Um Estado possui vários grupos sociais diferenciados e, para que consiga atingir seus fins deve impor regras e limites. É o poder estatal. Para que exerça o seu poder o Estado o divide em funções. Canotilho (2002:573) explica que “dividir ou separar poderes é uma questão atinente ao exercício de competências dos órgãos de soberania e não um problema de divisão do poder unitário do Estado”.
No nível funcional as funções de poder estatal-político são a legislação, a aplicação e execução de normas e a jurisdição[1]. Essa divisão do poder estatal assumiu, com John Locke, quatro funções, quais sejam, o legislativo, o executivo, o federativo e o prerrogativo[2]. O legislativo era responsável pela criação de normas jurídicas, o executivo, responsável pela aplicação e execução destas regras no espaço nacional, ou seja, “era consistente em aplicar a força pública no interno, para assegurar a ordem e o direito” (MORAES, 2003: 369). O poder federativo era responsável pelo desenvolvimento de relações externas e de direito internacional e, por fim, o prerrogativo tinha a responsabilidade pela tomada de decisões em casos de exceção constitucional como guerra e estados de emergência[3].
A clássica divisão do poder estatal em três funções coube a Montesquieu que entendeu que o poder estatal tinha três funções distintas e harmônicas entre si: o legislativo, o executivo e o judiciário. Esta divisão deu autonomia ao poder judiciário e colocou no plano do poder executivo as funções trazidas por Locke, como os poderes federativo e prerrogativo.
A Constituição Federal de 1988, em seu artigo 2º reza que “são poderes da União, independentes e harmônicos entre si, o Legislativo, o Executivo e o Judiciário”, significando que “a investidura e a permanência das pessoas num dos órgãos do governo não dependem da confiança nem da vontade dos outros; que, no exercício das atribuições que lhes sejam próprias, não precisam os titulares consultar os outros nem necessitam de sua autorização; que na organização dos respectivos serviços, cada um é livre, observadas apenas as disposições constitucionais e legais. A harmonia entre os poderes verifica-se primeiramente pelas normas de cortesia no trato recíproco e no respeito às prerrogativas e faculdades a que mutuamente todos têm direito” (SILVA, 2002: 110).
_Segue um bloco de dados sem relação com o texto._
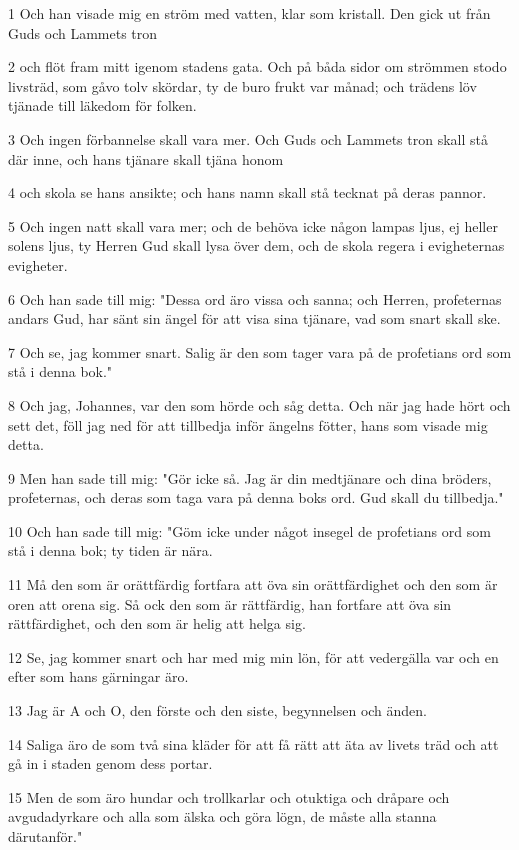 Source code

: \par 1 Och han visade mig en ström med vatten, klar som kristall. Den gick ut från Guds och Lammets tron
\par 2 och flöt fram mitt igenom stadens gata. Och på båda sidor om strömmen stodo livsträd, som gåvo tolv skördar, ty de buro frukt var månad; och trädens löv tjänade till läkedom för folken.
\par 3 Och ingen förbannelse skall vara mer. Och Guds och Lammets tron skall stå där inne, och hans tjänare skall tjäna honom
\par 4 och skola se hans ansikte; och hans namn skall stå tecknat på deras pannor.
\par 5 Och ingen natt skall vara mer; och de behöva icke någon lampas ljus, ej heller solens ljus, ty Herren Gud skall lysa över dem, och de skola regera i evigheternas evigheter.
\par 6 Och han sade till mig: "Dessa ord äro vissa och sanna; och Herren, profeternas andars Gud, har sänt sin ängel för att visa sina tjänare, vad som snart skall ske.
\par 7 Och se, jag kommer snart. Salig är den som tager vara på de profetians ord som stå i denna bok."
\par 8 Och jag, Johannes, var den som hörde och såg detta. Och när jag hade hört och sett det, föll jag ned för att tillbedja inför ängelns fötter, hans som visade mig detta.
\par 9 Men han sade till mig: "Gör icke så. Jag är din medtjänare och dina bröders, profeternas, och deras som taga vara på denna boks ord. Gud skall du tillbedja."
\par 10 Och han sade till mig: "Göm icke under något insegel de profetians ord som stå i denna bok; ty tiden är nära.
\par 11 Må den som är orättfärdig fortfara att öva sin orättfärdighet och den som är oren att orena sig. Så ock den som är rättfärdig, han fortfare att öva sin rättfärdighet, och den som är helig att helga sig.
\par 12 Se, jag kommer snart och har med mig min lön, för att vedergälla var och en efter som hans gärningar äro.
\par 13 Jag är A och O, den förste och den siste, begynnelsen och änden.
\par 14 Saliga äro de som två sina kläder för att få rätt att äta av livets träd och att gå in i staden genom dess portar.
\par 15 Men de som äro hundar och trollkarlar och otuktiga och dråpare och avgudadyrkare och alla som älska och göra lögn, de måste alla stanna därutanför."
Canotilho e Moreira (apud MORAES, 2003: 370) explicam que “um sistema de governo composto por uma pluralidade de órgãos requer necessariamente que o relacionamento entre os vários centros do poder seja pautado por normas de lealdade constitucional. A lealdade institucional compreende duas vertentes, uma positiva e outra negativa. A primeira consiste em que os diversos órgãos do poder devem cooperar na medida necessária para realizar os objetivos constitucionais e para permitir o funcionamento do sistema com o mínimo de atritos possíveis. A segunda determina que os titulares dos órgãos do poder devem respeitar-se mutuamente e renunciar a prática de guerrilha institucional, de abuso de poder, de retaliação gratuita ou de desconsideração grosseira. Na verdade, nenhuma cooperação constitucional será possível, sem uma deontologia política, fundada no respeito das pessoas das pessoas e das instituições e num puro do sentido da responsabilidade de Estado”.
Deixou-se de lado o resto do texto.